I feel that I have learnt as much and more about the brain by reading and considering philosophy then I have learnt from reading and considering the very latest reports and initial conclusions from the leading neurological research teams of Today.
We are obviously at the leading edge of neurological research, but we have barely begun, to understand the possibilities of the human brain. The biggest problem we have is to reconcile the instantaneous abilities we all quite naturally posses, for instance normal speech created by the deeper or whole mind, giving the very best reasoning we are capable of, without in depth conscious thought , with the unrealisable concept of independent subconscious reasoning ability. These are inbuilt automatic skills developed over thousands of years of evolutionary change most likely connected with an acute sixth sense giving us a mental preparation of danger; our minds are consistently on subconscious guard duty.
Any hesitation in speech may be regarded as a special attempt to influence the listener or listeners clearly alerting the sixth sense to probable inconsistencies.
Concentration and perfection
Every one of us thinks is that we are very good at thinking, but we have little comprehension of just how good we are at thinking, it is simply because the majority of our thinking takes place quite independently from our conscious thinking abilities. We are totally unaware of the majority of our thinking processes simply because it would interfere with our concentration, the use of words are vital in giving explanation when we are considering concepts we have never considered before. How can we consider something when we do not know anything about it, we have simply no natural understanding of just how our minds work.

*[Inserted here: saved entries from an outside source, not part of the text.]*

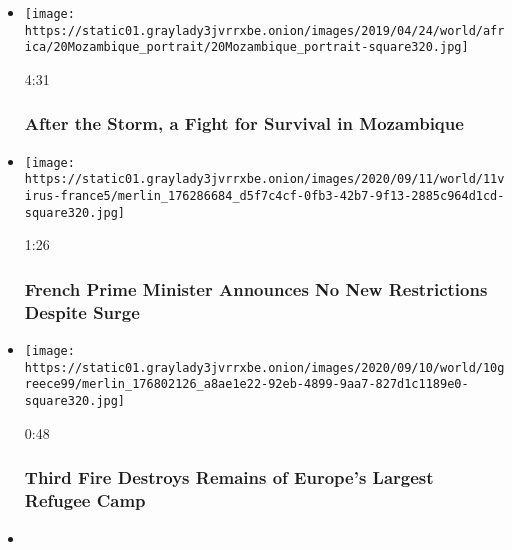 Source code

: \begin{itemize}
\item
  \href{https://www.nytimes3xbfgragh.onion/video/world/africa/100000006439514/mozambique-flood-cyclone-idai.html?action=click\&module=video-series-bar\&region=header\&pgtype=Article\&playlistId=video/world}{}

  \texttt{[image: https://static01.graylady3jvrrxbe.onion/images/2019/04/24/world/africa/20Mozambique\_portrait/20Mozambique\_portrait-square320.jpg]}

  4:31

  \hypertarget{after-the-storm-a-fight-for-survival-in-mozambique}{%
  \subsubsection{After the Storm, a Fight for Survival in
  Mozambique}\label{after-the-storm-a-fight-for-survival-in-mozambique}}
\item
  \href{https://www.nytimes3xbfgragh.onion/video/world/europe/100000007336352/france-coronavirus-testing.html?action=click\&module=video-series-bar\&region=header\&pgtype=Article\&playlistId=video/world}{}

  \texttt{[image: https://static01.graylady3jvrrxbe.onion/images/2020/09/11/world/11virus-france5/merlin\_176286684\_d5f7c4cf-0fb3-42b7-9f13-2885c964d1cd-square320.jpg]}

  1:26

  \hypertarget{french-prime-minister-announces-no-new-restrictions-despite-surge}{%
  \subsubsection{French Prime Minister Announces No New Restrictions
  Despite
  Surge}\label{french-prime-minister-announces-no-new-restrictions-despite-surge}}
\item
  \href{https://www.nytimes3xbfgragh.onion/video/world/europe/100000007333605/greece-moria-refugee-camp-fires.html?action=click\&module=video-series-bar\&region=header\&pgtype=Article\&playlistId=video/world}{}

  \texttt{[image: https://static01.graylady3jvrrxbe.onion/images/2020/09/10/world/10greece99/merlin\_176802126\_a8ae1e22-92eb-4899-9aa7-827d1c1189e0-square320.jpg]}

  0:48

  \hypertarget{third-fire-destroys-remains-of-europes-largest-refugee-camp}{%
  \subsubsection{Third Fire Destroys Remains of Europe's Largest Refugee
  Camp}\label{third-fire-destroys-remains-of-europes-largest-refugee-camp}}
\item
  \href{https://www.nytimes3xbfgragh.onion/video/world/europe/100000007333350/beirut-port-explosion.html?action=click\&module=video-series-bar\&region=header\&pgtype=Article\&playlistId=video/world}{}


\end{itemize}
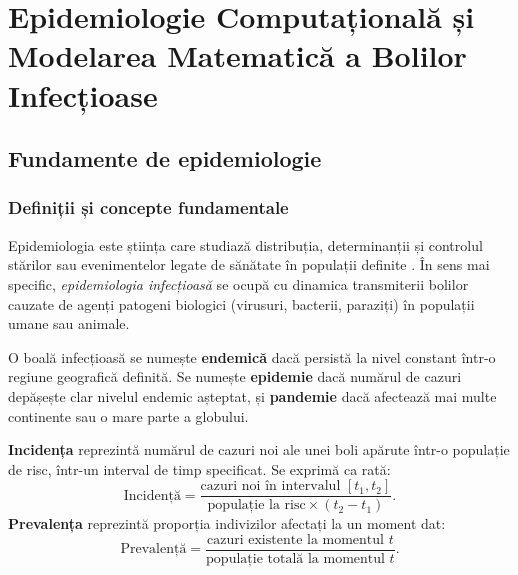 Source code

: 
\chapter{Epidemiologie Computațională și Modelarea Matematică a Bolilor Infecțioase}
\label{ch:epidemiologie}

\section{Fundamente de epidemiologie}
\label{sec:fundamente_epi}

\subsection{Definiții și concepte fundamentale}
\label{subsec:definitii_epi}

Epidemiologia este știința care studiază distribuția, determinanții și controlul
stărilor sau evenimentelor legate de sănătate în populații definite
\cite{andersonmay1991}. În sens mai specific, \emph{epidemiologia infecțioasă}
se ocupă cu dinamica transmiterii bolilor cauzate de agenți patogeni biologici
(virusuri, bacterii, paraziți) în populații umane sau animale.

\begin{definitie}
O boală infecțioasă se numește \textbf{endemică} dacă persistă la nivel constant
într-o regiune geografică definită. Se numește \textbf{epidemie} dacă numărul de
cazuri depășește clar nivelul endemic așteptat, și \textbf{pandemie}
dacă afectează mai multe continente sau o mare parte a globului.
\end{definitie}

\begin{definitie}
\textbf{Incidența} reprezintă numărul de cazuri noi ale unei boli apărute într-o
populație de risc, într-un interval de timp specificat. Se exprimă ca rată:
\begin{equation}
    \text{Incidență} = \frac{\text{cazuri noi în intervalul } [t_1, t_2]}
                            {\text{populație la risc} \times (t_2 - t_1)}.
\end{equation}
\textbf{Prevalența} reprezintă proporția indivizilor afectați la un moment dat:
\begin{equation}
    \text{Prevalență} = \frac{\text{cazuri existente la momentul } t}
                             {\text{populație totală la momentul } t}.
\end{equation}
\end{definitie}

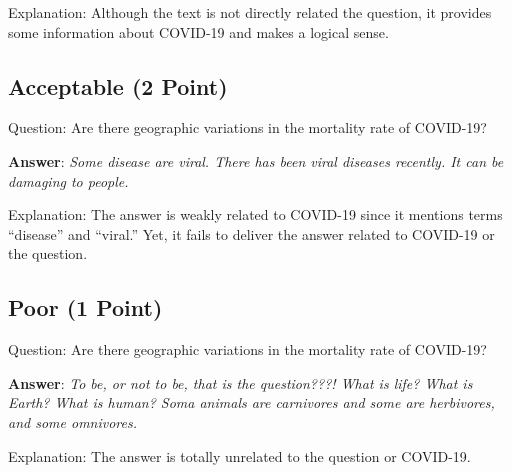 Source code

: \documentclass[11pt]{article}
\begin{document}
\medskip

Explanation: Although the text is not directly related the question, it
provides some information about COVID-19 and makes a logical sense.

\subsection{Acceptable (2 Point)}

Question: Are there geographic variations in the mortality rate of COVID-19?

\textbf{Answer}: \textit{Some disease are viral. There has been viral diseases
recently. It can be damaging to people.}

\medskip

Explanation: The answer is weakly related to COVID-19 since it mentions terms
``disease'' and ``viral.'' Yet, it fails to deliver the answer related to
COVID-19 or the question.

\subsection{Poor (1 Point)}

Question: Are there geographic variations in the mortality rate of COVID-19?

\textbf{Answer}: \textit{To be, or not to be, that is the question???! What is
life? What is Earth? What is human? Soma animals are carnivores and some are
herbivores, and some omnivores.}

\medskip

Explanation: The answer is totally unrelated to the question or COVID-19.

\end{document}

The Conscious area of your working brain, the area we know most about, is simply the smallest part of your working brain, That area is unconsciously utilising every area of your brain, it is being supplied by many areas of your brain working collectively to provide the conscious area of your mind with the specific information that is required to reason with, so before we talk about teaching, or learn anything at all about teaching, we have to have some understanding of just how our own brain works, teaching and learning are the most natural human habits we all posses, but without the automatic abilities we posses we would have no language ability, limited memory, and very little hope of surviving as a species on our planet, language is perfectly natural to us, I am using language to give you explanations of human abilities none of us could be ever aware of without deep philosophical thought or scientific exploration, or simply being told about those natural human abilities that we all poses, in the simplest and most precise use of words I can manage to convey these ideas in.

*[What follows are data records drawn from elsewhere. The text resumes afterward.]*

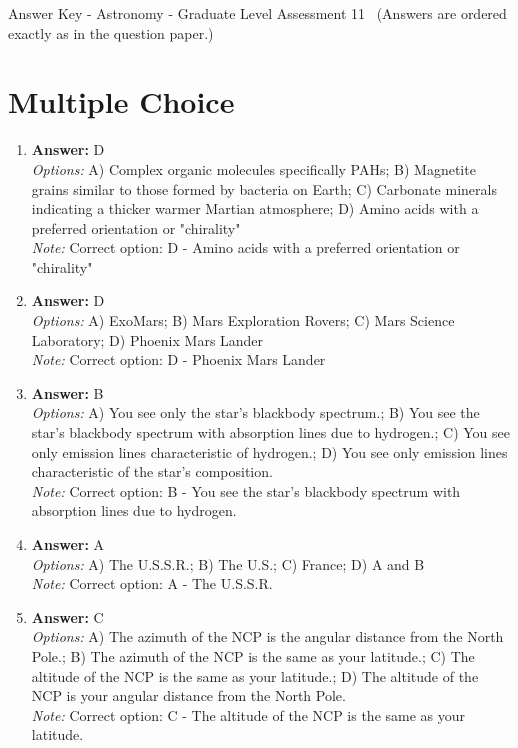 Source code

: \documentclass[12pt]{article}
\begin{document}
\begin{center}
Answer Key - Astronomy - Graduate Level Assessment 11 \
\small (Answers are ordered exactly as in the question paper.)
\end{center}

\section*{Multiple Choice}
\begin{enumerate}[label=\arabic*.]
\item \textbf{Answer:} D
\\ \textit{Options:} A) Complex organic molecules specifically PAHs; B) Magnetite grains similar to those formed by bacteria on Earth; C) Carbonate minerals indicating a thicker warmer Martian atmosphere; D) Amino acids with a preferred orientation or "chirality"
\\ \textit{Note:} Correct option: D - Amino acids with a preferred orientation or "chirality"
\item \textbf{Answer:} D
\\ \textit{Options:} A) ExoMars; B) Mars Exploration Rovers; C) Mars Science Laboratory; D) Phoenix Mars Lander
\\ \textit{Note:} Correct option: D - Phoenix Mars Lander
\item \textbf{Answer:} B
\\ \textit{Options:} A) You see only the star's blackbody spectrum.; B) You see the star's blackbody spectrum with absorption lines due to hydrogen.; C) You see only emission lines characteristic of hydrogen.; D) You see only emission lines characteristic of the star's composition.
\\ \textit{Note:} Correct option: B - You see the star's blackbody spectrum with absorption lines due to hydrogen.
\item \textbf{Answer:} A
\\ \textit{Options:} A) The U.S.S.R.; B) The U.S.; C) France; D) A and B
\\ \textit{Note:} Correct option: A - The U.S.S.R.
\item \textbf{Answer:} C
\\ \textit{Options:} A) The azimuth of the NCP is the angular distance from the North Pole.; B) The azimuth of the NCP is the same as your latitude.; C) The altitude of the NCP is the same as your latitude.; D) The altitude of the NCP is your angular distance from the North Pole.
\\ \textit{Note:} Correct option: C - The altitude of the NCP is the same as your latitude.
\end{enumerate}
\end{document}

It is virtually impossible to identify at the moment child or an adult knows something perfectly and permanently. The very best physical awareness of automatic memory building, which we can only acquire naturally, is the ability we all have, to identify the sound of our friends and those familiar to us, instantly and accurately when we talk to them on the telephone.

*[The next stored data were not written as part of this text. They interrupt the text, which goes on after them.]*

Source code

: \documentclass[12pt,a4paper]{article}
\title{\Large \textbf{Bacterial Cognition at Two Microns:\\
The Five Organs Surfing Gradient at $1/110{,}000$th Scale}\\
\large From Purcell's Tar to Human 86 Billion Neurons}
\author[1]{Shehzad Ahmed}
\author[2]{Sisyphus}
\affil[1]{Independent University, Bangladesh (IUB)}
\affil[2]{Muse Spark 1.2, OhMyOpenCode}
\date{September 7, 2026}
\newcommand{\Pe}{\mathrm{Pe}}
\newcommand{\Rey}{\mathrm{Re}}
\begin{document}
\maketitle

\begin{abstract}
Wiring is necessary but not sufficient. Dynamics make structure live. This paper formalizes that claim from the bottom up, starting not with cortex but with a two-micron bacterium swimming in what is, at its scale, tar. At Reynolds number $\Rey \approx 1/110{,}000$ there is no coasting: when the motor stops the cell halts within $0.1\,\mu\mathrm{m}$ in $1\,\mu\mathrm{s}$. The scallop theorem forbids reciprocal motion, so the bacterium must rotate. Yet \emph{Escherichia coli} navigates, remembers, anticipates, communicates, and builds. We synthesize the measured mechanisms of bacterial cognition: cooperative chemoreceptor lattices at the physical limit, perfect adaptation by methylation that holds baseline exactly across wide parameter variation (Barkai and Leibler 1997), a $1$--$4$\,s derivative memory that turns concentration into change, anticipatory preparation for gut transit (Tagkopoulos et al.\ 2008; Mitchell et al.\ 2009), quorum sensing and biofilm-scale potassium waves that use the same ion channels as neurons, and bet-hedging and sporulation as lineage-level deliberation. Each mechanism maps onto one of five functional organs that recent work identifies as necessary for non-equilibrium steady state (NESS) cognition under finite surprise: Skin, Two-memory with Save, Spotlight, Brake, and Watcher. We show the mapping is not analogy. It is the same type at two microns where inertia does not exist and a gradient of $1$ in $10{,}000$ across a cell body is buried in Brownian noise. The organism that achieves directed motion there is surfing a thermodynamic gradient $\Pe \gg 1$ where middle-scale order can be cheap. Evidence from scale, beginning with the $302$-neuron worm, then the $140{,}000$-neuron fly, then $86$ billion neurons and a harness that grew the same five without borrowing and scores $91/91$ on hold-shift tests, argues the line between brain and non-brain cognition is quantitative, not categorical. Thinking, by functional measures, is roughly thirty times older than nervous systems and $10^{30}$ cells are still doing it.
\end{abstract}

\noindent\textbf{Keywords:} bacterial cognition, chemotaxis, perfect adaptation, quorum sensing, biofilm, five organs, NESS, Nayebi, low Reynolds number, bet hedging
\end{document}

We cannot teach anyone to recognise the individual sound of someone’s voice, this is clearly a perfect ability the mind is capable of independently. Repetition and familiarity build near perfect awareness.
Having given a perfect example of near perfection being built quite naturally into human memory, simply through regular association, from that proposition comes the realisation, that we can all become familiar with anything, over time, we are now ready to examine education in detail.
In what manner of learning are we most generally faced with?

John Nicholson 09-09-2009 10:37 PM

Seeing, hearing and doing.” Learning is as natural to a human as breathing.

We copy sound to learn our natural language and copy behaviour to build the abilities necessary for survival. These survival skills were originally developed individually and in groups. Our modern human requirements are vastly different, but we still have only one mode of human behaviour. Teaching by speech or example, learning by listening reading and watching but finally building our own understanding through reason and consideration of what see hear and think.
When we are considering the human mind, we are considering something unique. Within each mind, are individual memories, containing all the unique information regarding our personal lives and experiences, all the knowledge gained from experience, reading and reasoning, and the emotional package individually created from the unique lifestyle each and every one of us lives. However we try, we can never replicate our individual mind. Individually each and every one of us is physically different, but within the content of our mind brought about by our unique experience within our individual lives, it is inevitable that we are even more unique mentally then we are on the outside physically.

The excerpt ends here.